::: DATA FOR THIS TASK
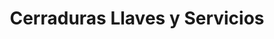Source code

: ---
title: "Cerraduras Llaves y Servicios"
url: /bogota/cerraduras-llaves-y-servicios/
shop: Schlüsseldienst
---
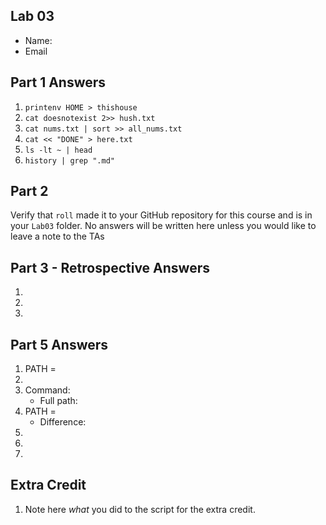 ## Lab 03

- Name:
- Email

## Part 1 Answers

1. `printenv HOME > thishouse`
2. `cat doesnotexist 2>> hush.txt`
3. `cat nums.txt | sort >> all_nums.txt`
4. `cat << "DONE" > here.txt`
5. `ls -lt ~ | head`
6. `history | grep ".md"`

## Part 2

Verify that `roll` made it to your GitHub repository for this course and is in your `Lab03` folder.  No answers will be written here unless you would like to leave a note to the TAs

## Part 3 - Retrospective Answers

1. 
2. 
3. 

## Part 5 Answers

1. PATH =
2.
3. Command:
   - Full path:
4. PATH =
   - Difference:
5.
6.
7.

## Extra Credit

1. Note here *what* you did to the script for the extra credit.
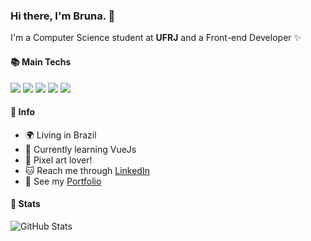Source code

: ### Hi there, I'm Bruna. 👋

I'm a Computer Science student at **UFRJ** and a Front-end Developer ✨

#### 📚 Main Techs

<img src="https://img.shields.io/badge/React-61DAFB.svg?style=for-the-badge&logo=React&logoColor=black"> <img src="https://img.shields.io/badge/Svelte-FF3E00.svg?style=for-the-badge&logo=Svelte&logoColor=white"> <img src="https://img.shields.io/badge/Next.js-000000.svg?style=for-the-badge&logo=nextdotjs&logoColor=white"> <img src="https://img.shields.io/badge/TypeScript-3178C6.svg?style=for-the-badge&logo=TypeScript&logoColor=white"> <img src="https://img.shields.io/badge/Figma-F24E1E.svg?style=for-the-badge&logo=Figma&logoColor=white"> 

#### 📌 Info

- 🌍 Living in Brazil
- 🌱 Currently learning VueJs
- 🎨 Pixel art lover!
- 🐱 Reach me through [LinkedIn](https://www.linkedin.com/in/prbruna/)
- 💜 See my [Portfolio](https://brunapimenta.vercel.app)

#### 👾 Stats

![GitHub Stats](https://github-readme-stats.vercel.app/api/top-langs/?username=brunapr&theme=tokyonight&show_icons=true&hide_border=true&layout=compact)
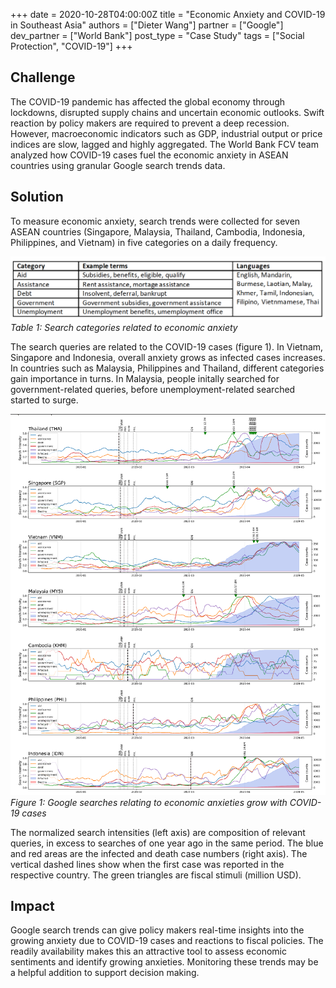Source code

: +++
date = 2020-10-28T04:00:00Z
title = "Economic Anxiety and COVID-19 in Southeast Asia"
authors = ["Dieter Wang"]
partner = ["Google"]
dev_partner = ["World Bank"]
post_type = "Case Study"
tags = ["Social Protection", "COVID-19"]
+++
## Challenge
The COVID-19 pandemic has affected the global economy through lockdowns, disrupted supply chains and uncertain economic outlooks. Swift reaction by policy makers are required to prevent a deep recession. However, macroeconomic indicators such as GDP, industrial output or price indices are slow, lagged and highly aggregated. The World Bank FCV team analyzed how COVID-19 cases fuel the economic anxiety in ASEAN countries using granular Google search trends data.

## Solution
To measure economic anxiety, search trends were collected for seven ASEAN countries (Singapore, Malaysia, Thailand, Cambodia, Indonesia, Philippines, and Vietnam) in five categories on a daily frequency.

![](search-terms.png)_Table 1: Search categories related to economic anxiety_

The search queries are related to the COVID-19 cases (figure 1). In Vietnam, Singapore and Indonesia, overall anxiety grows as infected cases increases. In countries such as Malaysia, Philippines and Thailand, different categories gain importance in turns. In Malaysia, people initally searched for government-related queries, before unemployment-related searched started to surge.

![](google-searches.png)_Figure 1: Google searches relating to economic anxieties grow with COVID-19 cases_

The normalized search intensities (left axis) are composition of relevant queries, in excess to searches of one year ago in the same period. The blue and red areas are the infected and death case numbers (right axis). The vertical dashed lines show when the first case was reported in the respective country. The green triangles are fiscal stimuli (million USD).

## Impact
Google search trends can give policy makers real-time insights into the growing anxiety due to COVID-19 cases and reactions to fiscal policies. The readily availability makes this an attractive tool to assess economic sentiments and identify growing anxieties. Monitoring these trends may be a helpful addition to support decision making.
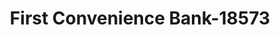 ---
f_zip-code: 77357
f_state-code: TX
title: First Convenience Bank-18573
f_phone: 281-689-3600
f_city-only: Caney
f_address: 20851 Fm 1485 Road New Caney
f_location-unique-id: '18573'
slug: first-convenience-bank-18573
updated-on: '2024-05-30T13:46:58.046Z'
created-on: '2024-05-30T13:36:59.803Z'
published-on: '2024-05-30T13:54:32.469Z'
f_city-state: cms/city/caney-tx.md
f_company: cms/company/first-convenience-bank.md
f_state: cms/state/texas.md
layout: '[payday-loan].html'
tags: payday-loan
---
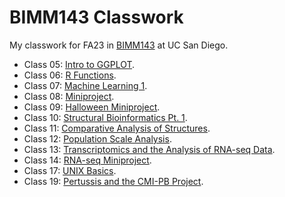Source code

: # BIMM143 Classwork

My classwork for FA23 in [BIMM143](https://bioboot.github.io/bimm143_F23/) at UC San Diego.

- Class 05: [Intro to GGPLOT](https://github.com/chrisbrockie/bimm143_github/blob/main/class%2005/class05.md).
- Class 06: [R Functions](https://github.com/chrisbrockie/bimm143_github/blob/main/class06/class06.md).
- Class 07: [Machine Learning 1](https://github.com/chrisbrockie/bimm143_github/blob/main/class%2007/class07.md).
- Class 08: [Miniproject](https://github.com/chrisbrockie/bimm143_github/blob/main/class%2008/class08.md).
- Class 09: [Halloween Miniproject](https://github.com/chrisbrockie/bimm143_github/blob/main/class%2009/class09.md).
- Class 10: [Structural Bioinformatics Pt. 1](https://github.com/chrisbrockie/bimm143_github/blob/main/class%2010/class10.md).
- Class 11: [Comparative Analysis of Structures](https://github.com/chrisbrockie/bimm143_github/blob/main/class%2011/class10b.md).
- Class 12: [Population Scale Analysis](https://github.com/chrisbrockie/bimm143_github/blob/main/class%2012/class12hw.md).
- Class 13: [Transcriptomics and the Analysis of RNA-seq Data](https://github.com/chrisbrockie/bimm143_github/blob/main/class%2013/class13.md).
- Class 14: [RNA-seq Miniproject](https://github.com/chrisbrockie/bimm143_github/blob/main/class%2014/class14.md).
- Class 17: [UNIX Basics](https://github.com/chrisbrockie/bimm143_github/blob/main/class%2017/class17hw.md).
- Class 19: [Pertussis and the CMI-PB Project](https://github.com/chrisbrockie/bimm143_github/blob/main/class%2019/class19.md).
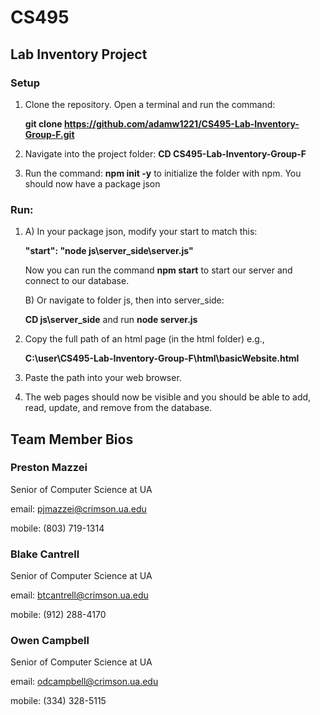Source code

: # CS495
## Lab Inventory Project

### Setup
1. Clone the repository. Open a terminal and run the command:
   
   **git clone https://github.com/adamw1221/CS495-Lab-Inventory-Group-F.git**
   
2. Navigate into the project folder: **CD CS495-Lab-Inventory-Group-F**
3. Run the command: **npm init -y**
   to initialize the folder with npm. You should now have a package json

### Run:
1. A) In your package json, modify your start to match this:

   **"start": "node js\server_side\server.js"**

   Now you can run the command  **npm start**  to start our server and connect to our database.
   
   B) Or navigate to folder js, then into server_side:

   **CD js\server_side** and run **node server.js**

2. Copy the full path of an html page (in the html folder) e.g.,
  
   **C:\user\CS495-Lab-Inventory-Group-F\html\basicWebsite.html**
   
3. Paste the path into your web browser.
4. The web pages should now be visible and you should be able to add, read, update, and remove from the database.


## Team Member Bios

### Preston Mazzei
Senior of Computer Science at UA

email: pjmazzei@crimson.ua.edu

mobile: (803) 719-1314

### Blake Cantrell
Senior of Computer Science at UA

email: btcantrell@crimson.ua.edu

mobile: (912) 288-4170

### Owen Campbell
Senior of Computer Science at UA

email: odcampbell@crimson.ua.edu

mobile: (334) 328-5115

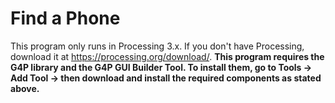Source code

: # Find a Phone
This program only runs in Processing 3.x. If you don't have Processing, download it at https://processing.org/download/. 
**This program requires the G4P library and the G4P GUI Builder Tool. To install them, go to Tools -> Add Tool -> then download and install the required components as stated above.**
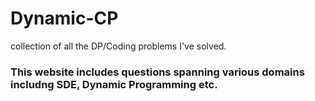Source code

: # Dynamic-CP
collection of all the DP/Coding problems I've solved.
<br>
### This website includes questions spanning various domains includng SDE, Dynamic Programming etc.

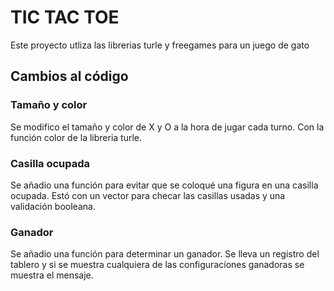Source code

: # TIC TAC TOE
Este proyecto utliza las librerias turle y freegames para un juego de gato
## Cambios al código
### Tamaño y color
Se modifico el tamaño y color de X y O a la hora de jugar cada turno.
Con la función color de la libreria turle.
### Casilla ocupada
Se añadio una función para evitar que se coloqué una figura en una casilla ocupada.
Estó con un vector para checar las casillas usadas y una validación booleana.
### Ganador
Se añadio una función para determinar un ganador.
Se lleva un registro del tablero y si se muestra cualquiera de las configuraciones ganadoras
se muestra el mensaje.
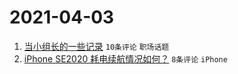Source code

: # 2021-04-03

1. [当小组长的一些记录](https://www.v2ex.com/t/767732) `10条评论` `职场话题`
1. [iPhone SE2020 耗电续航情况如何？](https://www.v2ex.com/t/767729) `8条评论` `iPhone`
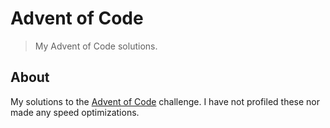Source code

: Advent of Code
==============

> My Advent of Code solutions.

About
-----

My solutions to the [Advent of Code](https://adventofcode.com) challenge.
I have not profiled these nor made any speed optimizations.
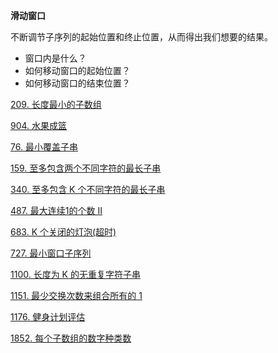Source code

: 
**滑动窗口**

不断调节子序列的起始位置和终止位置，从而得出我们想要的结果。

- 窗口内是什么？
- 如何移动窗口的起始位置？
- 如何移动窗口的结束位置？

<a href="209.cpp">209. 长度最小的子数组</a>

<a href="904.cpp">904. 水果成篮</a>

<a href="76.cpp">76. 最小覆盖子串</a>

<a href="159.cpp">159. 至多包含两个不同字符的最长子串</a>

<a href="340.cpp">340. 至多包含 K 个不同字符的最长子串</a>

<a href="487.cpp">487. 最大连续1的个数 II</a>

<a href="683.cpp">683. K 个关闭的灯泡(超时)</a>

<a href="727.cpp">727. 最小窗口子序列</a>

<a href="1100.cpp">1100. 长度为 K 的无重复字符子串</a>

<a href="1151.cpp">1151. 最少交换次数来组合所有的 1</a>

<a href="1176.cpp">1176. 健身计划评估</a>

<a href="1852.cpp">1852. 每个子数组的数字种类数</a>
::::::
_EXERCISE DESCRIPTION_
In the listing above, find the line with "to economic anxiety_" and the line with "The search queries", then reproduce both and every line between them exactly.

_RESPONSE TO THIS EXERCISE_
![](search-terms.png)_Table 1: Search categories related to economic anxiety_

The search queries are related to the COVID-19 cases (figure 1). In Vietnam, Singapore and Indonesia, overall anxiety grows as infected cases increases. In countries such as Malaysia, Philippines and Thailand, different categories gain importance in turns. In Malaysia, people initally searched for government-related queries, before unemployment-related searched started to surge.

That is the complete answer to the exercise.